The prevalence of large racks of interconnected processor nodes forces us to take another look at how to exploit parallelism when taking the join of large relations. Sometimes, there is a gain in total cost to be had by distributing pieces of each relation to several different nodes and computing the join of several large relations at once. The optimization problem is to pick the degree of replication of each relation, under the constraint that the total number of compute-nodes is fixed. We set up this problem as a nonlinear optimization and show that there is always a solution (which must be approximated by rounding to the nearest integers). For some of the most common types of join -- star joins and chain joins -- we give closed-form solutions to the optimization problem. Finally, we point out that the join algorithm we propose can be implemented using features already present in Hadoop, the open-source implementation of map-reduce.

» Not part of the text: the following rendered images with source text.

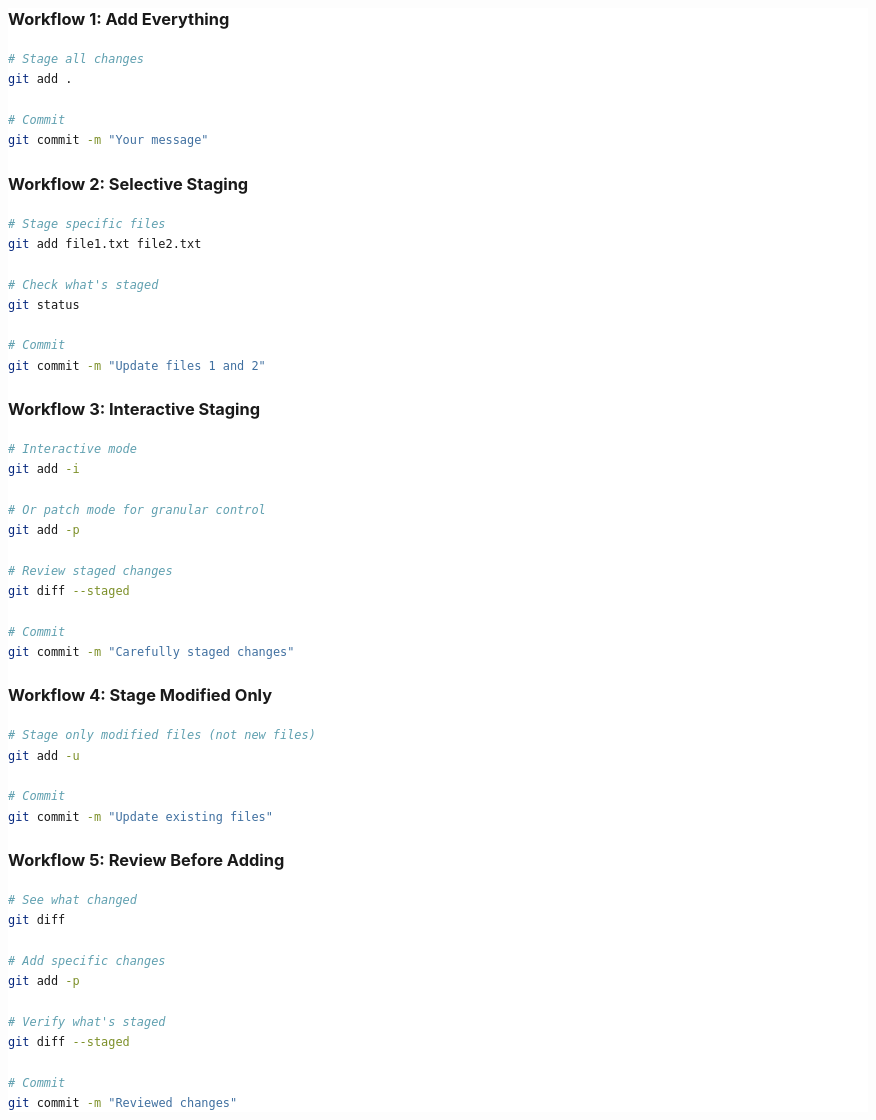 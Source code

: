 ### Workflow 1: Add Everything

```bash
# Stage all changes
git add .

# Commit
git commit -m "Your message"
```

### Workflow 2: Selective Staging

```bash
# Stage specific files
git add file1.txt file2.txt

# Check what's staged
git status

# Commit
git commit -m "Update files 1 and 2"
```

### Workflow 3: Interactive Staging

```bash
# Interactive mode
git add -i

# Or patch mode for granular control
git add -p

# Review staged changes
git diff --staged

# Commit
git commit -m "Carefully staged changes"
```

### Workflow 4: Stage Modified Only

```bash
# Stage only modified files (not new files)
git add -u

# Commit
git commit -m "Update existing files"
```

### Workflow 5: Review Before Adding

```bash
# See what changed
git diff

# Add specific changes
git add -p

# Verify what's staged
git diff --staged

# Commit
git commit -m "Reviewed changes"
```
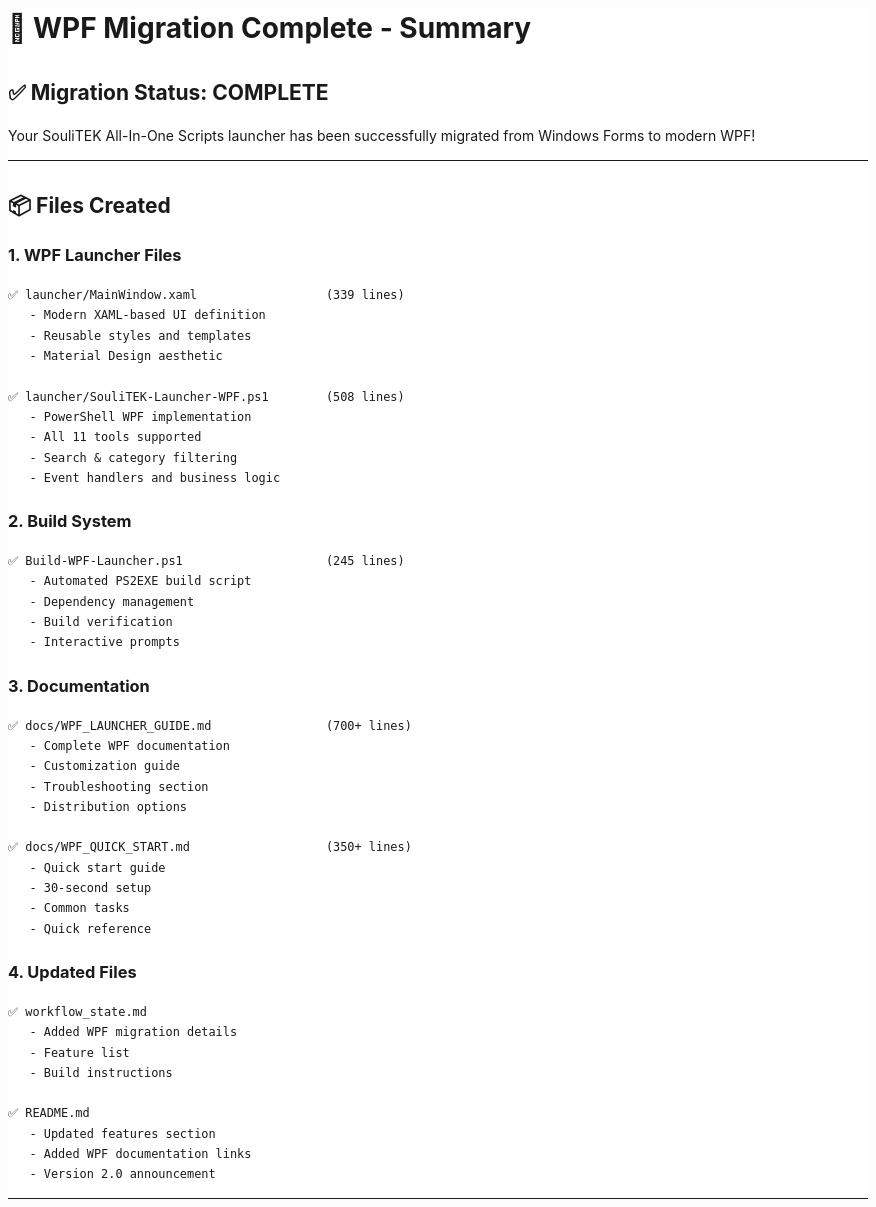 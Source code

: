 # 🎨 WPF Migration Complete - Summary

## ✅ Migration Status: COMPLETE

Your SouliTEK All-In-One Scripts launcher has been successfully migrated from Windows Forms to modern WPF!

---

## 📦 Files Created

### **1. WPF Launcher Files**
```
✅ launcher/MainWindow.xaml                  (339 lines)
   - Modern XAML-based UI definition
   - Reusable styles and templates
   - Material Design aesthetic

✅ launcher/SouliTEK-Launcher-WPF.ps1        (508 lines)
   - PowerShell WPF implementation
   - All 11 tools supported
   - Search & category filtering
   - Event handlers and business logic
```

### **2. Build System**
```
✅ Build-WPF-Launcher.ps1                    (245 lines)
   - Automated PS2EXE build script
   - Dependency management
   - Build verification
   - Interactive prompts
```

### **3. Documentation**
```
✅ docs/WPF_LAUNCHER_GUIDE.md                (700+ lines)
   - Complete WPF documentation
   - Customization guide
   - Troubleshooting section
   - Distribution options

✅ docs/WPF_QUICK_START.md                   (350+ lines)
   - Quick start guide
   - 30-second setup
   - Common tasks
   - Quick reference
```

### **4. Updated Files**
```
✅ workflow_state.md
   - Added WPF migration details
   - Feature list
   - Build instructions

✅ README.md
   - Updated features section
   - Added WPF documentation links
   - Version 2.0 announcement
```

---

Bio: Jeffrey D. Ullman is S. W. Ascherman Prof. of Engineering at Stanford Univ. (emeritus since 2003). He received his B. S. in Engineering Mathematics from Columbia Univ. and his Ph. D. in Electrical Engineering from Princeton University. After some years at Bell Laboratories, he was professor at Princeton Univ. In 1979, he joined the faculty of Stanford University. Among other awards, Prof. Ullman received several honorary doctorates, is Guggenheim Fellow and Fellow of the ACM, and won the Knuth Prize in 2000 for his outstanding contributions to the foundations of computer science. He is an author or coauthor of 16 books and 170 technical publications and has been for a long time among the top most cited authors in computer science.

Zeit: Freitag, 12. Juni 2009, 15:30 Uhr
Ort: Kaiserslautern, Gebäude 42, Raum 110